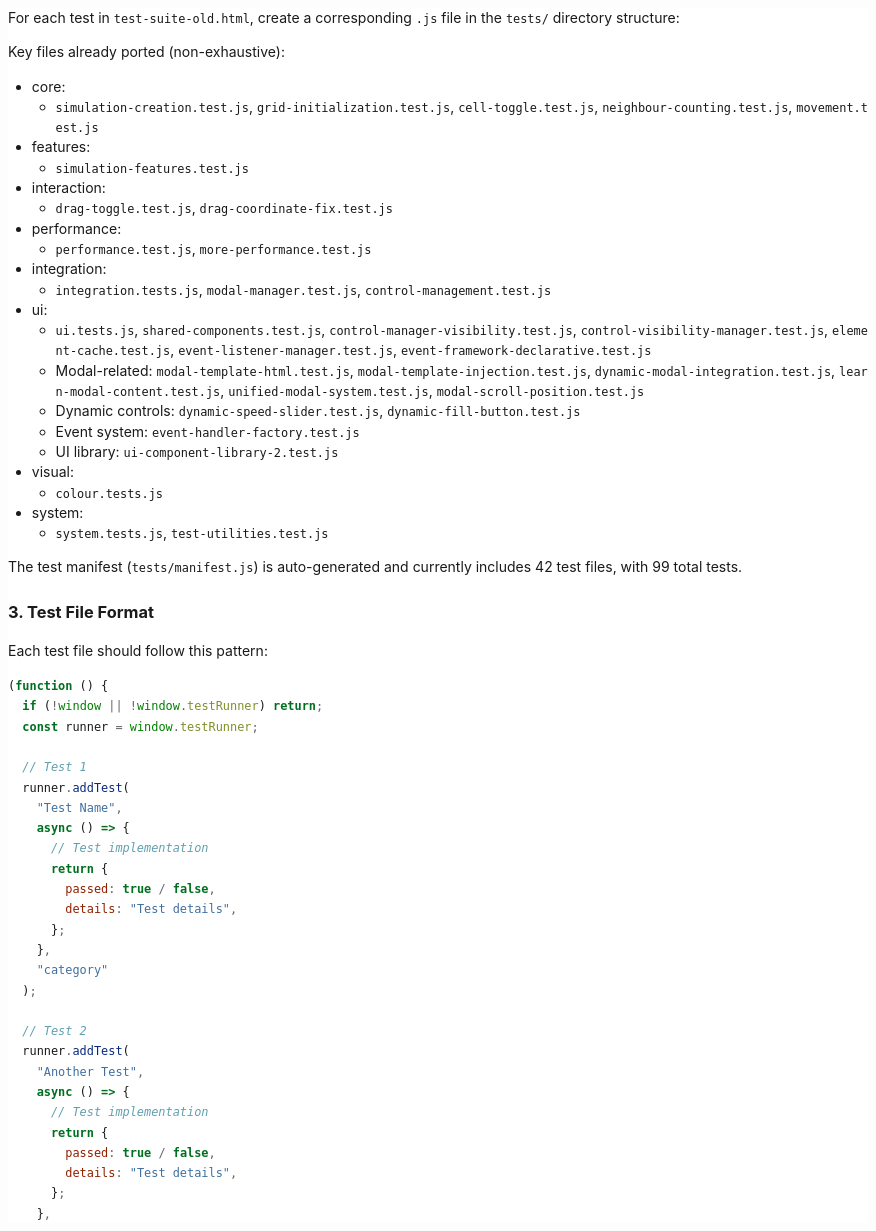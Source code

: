 For each test in `test-suite-old.html`, create a corresponding `.js` file in the `tests/` directory structure:

Key files already ported (non-exhaustive):

- core:
  - `simulation-creation.test.js`, `grid-initialization.test.js`, `cell-toggle.test.js`, `neighbour-counting.test.js`, `movement.test.js`
- features:
  - `simulation-features.test.js`
- interaction:
  - `drag-toggle.test.js`, `drag-coordinate-fix.test.js`
- performance:
  - `performance.test.js`, `more-performance.test.js`
- integration:
  - `integration.tests.js`, `modal-manager.test.js`, `control-management.test.js`
- ui:
  - `ui.tests.js`, `shared-components.test.js`, `control-manager-visibility.test.js`, `control-visibility-manager.test.js`, `element-cache.test.js`, `event-listener-manager.test.js`, `event-framework-declarative.test.js`
  - Modal-related: `modal-template-html.test.js`, `modal-template-injection.test.js`, `dynamic-modal-integration.test.js`, `learn-modal-content.test.js`, `unified-modal-system.test.js`, `modal-scroll-position.test.js`
  - Dynamic controls: `dynamic-speed-slider.test.js`, `dynamic-fill-button.test.js`
  - Event system: `event-handler-factory.test.js`
  - UI library: `ui-component-library-2.test.js`
- visual:
  - `colour.tests.js`
- system:
  - `system.tests.js`, `test-utilities.test.js`

The test manifest (`tests/manifest.js`) is auto-generated and currently includes 42 test files, with 99 total tests.

### 3. Test File Format

Each test file should follow this pattern:

```javascript
(function () {
  if (!window || !window.testRunner) return;
  const runner = window.testRunner;

  // Test 1
  runner.addTest(
    "Test Name",
    async () => {
      // Test implementation
      return {
        passed: true / false,
        details: "Test details",
      };
    },
    "category"
  );

  // Test 2
  runner.addTest(
    "Another Test",
    async () => {
      // Test implementation
      return {
        passed: true / false,
        details: "Test details",
      };
    },
```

The task: Pictures stay out of the copy; print the material above exactly.

Exercise output:
Source code

: For each test in `test-suite-old.html`, create a corresponding `.js` file in the `tests/` directory structure:

Key files already ported (non-exhaustive):

- core:
  - `simulation-creation.test.js`, `grid-initialization.test.js`, `cell-toggle.test.js`, `neighbour-counting.test.js`, `movement.test.js`
- features:
  - `simulation-features.test.js`
- interaction:
  - `drag-toggle.test.js`, `drag-coordinate-fix.test.js`
- performance:
  - `performance.test.js`, `more-performance.test.js`
- integration:
  - `integration.tests.js`, `modal-manager.test.js`, `control-management.test.js`
- ui:
  - `ui.tests.js`, `shared-components.test.js`, `control-manager-visibility.test.js`, `control-visibility-manager.test.js`, `element-cache.test.js`, `event-listener-manager.test.js`, `event-framework-declarative.test.js`
  - Modal-related: `modal-template-html.test.js`, `modal-template-injection.test.js`, `dynamic-modal-integration.test.js`, `learn-modal-content.test.js`, `unified-modal-system.test.js`, `modal-scroll-position.test.js`
  - Dynamic controls: `dynamic-speed-slider.test.js`, `dynamic-fill-button.test.js`
  - Event system: `event-handler-factory.test.js`
  - UI library: `ui-component-library-2.test.js`
- visual:
  - `colour.tests.js`
- system:
  - `system.tests.js`, `test-utilities.test.js`

The test manifest (`tests/manifest.js`) is auto-generated and currently includes 42 test files, with 99 total tests.

### 3. Test File Format

Each test file should follow this pattern:

```javascript
(function () {
  if (!window || !window.testRunner) return;
  const runner = window.testRunner;

  // Test 1
  runner.addTest(
    "Test Name",
    async () => {
      // Test implementation
      return {
        passed: true / false,
        details: "Test details",
      };
    },
    "category"
  );

  // Test 2
  runner.addTest(
    "Another Test",
    async () => {
      // Test implementation
      return {
        passed: true / false,
        details: "Test details",
      };
    },
```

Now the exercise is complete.